:: TASK GOAL ::
Please show every line from the entries that carries the word "driver".

:: SUPPLIED MATERIAL ::

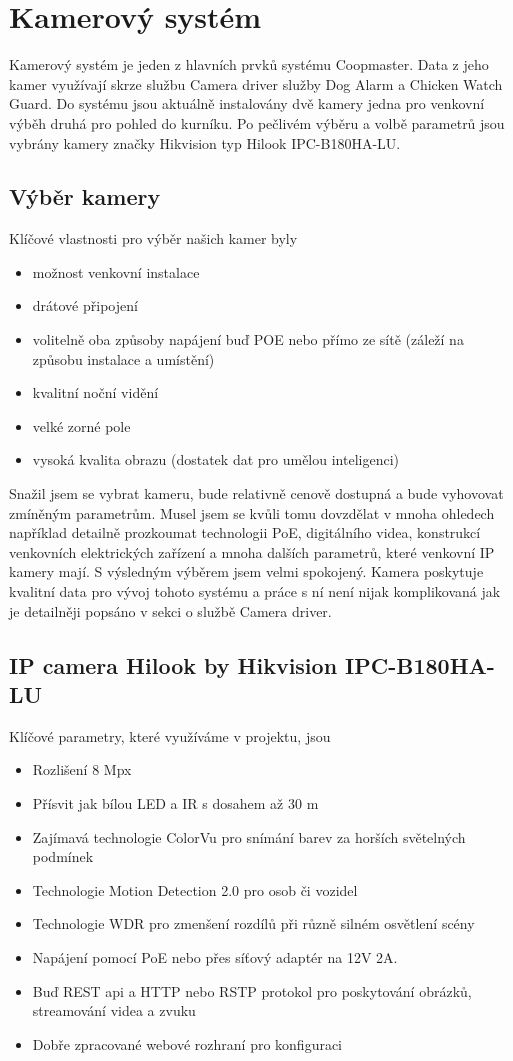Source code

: \section{Kamerový systém}\label{sec:kamerovy-system}
Kamerový systém je jeden z hlavních prvků systému Coopmaster.
Data z jeho kamer využívají skrze službu Camera driver služby Dog Alarm a Chicken Watch Guard.
Do systému jsou aktuálně instalovány dvě kamery jedna pro venkovní výběh druhá pro pohled do kurníku.
Po pečlivém výběru a volbě parametrů jsou vybrány kamery značky Hikvision typ Hilook IPC-B180HA-LU.

\subsection*{Výběr kamery}
Klíčové vlastnosti pro výběr našich kamer byly
\begin{itemize}
    \item možnost venkovní instalace
    \item drátové připojení
    \item volitelně oba způsoby napájení buď POE nebo přímo ze sítě (záleží na způsobu instalace a umístění)
    \item kvalitní noční vidění
    \item velké zorné pole
    \item vysoká kvalita obrazu (dostatek dat pro umělou inteligenci)
\end{itemize}
Snažil jsem se vybrat kameru, bude relativně cenově dostupná a bude vyhovovat zmíněným parametrům.
Musel jsem se kvůli tomu dovzdělat v mnoha ohledech například detailně prozkoumat technologii PoE, digitálního videa, konstrukcí venkovních elektrických zařízení a mnoha dalších parametrů, které venkovní IP kamery mají.
S výsledným výběrem jsem velmi spokojený.
Kamera poskytuje kvalitní data pro vývoj tohoto systému a práce s ní není nijak komplikovaná jak je detailněji popsáno v sekci o službě Camera driver.

\subsection*{IP camera Hilook by Hikvision IPC-B180HA-LU}
Klíčové parametry, které využíváme v projektu, jsou
\begin{itemize}
    \item Rozlišení 8 Mpx
    \item Přísvit jak bílou LED a IR s dosahem až 30 m
    \item Zajímavá technologie ColorVu pro snímání barev za horších světelných podmínek
    \item Technologie Motion Detection 2.0 pro osob či vozidel
    \item Technologie WDR pro zmenšení rozdílů při různě silném osvětlení scény
    \item Napájení pomocí PoE nebo přes síťový adaptér na 12V 2A.
    \item Buď REST api a HTTP nebo RSTP protokol pro poskytování obrázků, streamování videa a zvuku
    \item Dobře zpracované webové rozhraní pro konfiguraci
\end{itemize}

%
%
%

:: TASK ANSWER ::
Data z jeho kamer využívají skrze službu Camera driver služby Dog Alarm a Chicken Watch Guard.
Kamera poskytuje kvalitní data pro vývoj tohoto systému a práce s ní není nijak komplikovaná jak je detailněji popsáno v sekci o službě Camera driver.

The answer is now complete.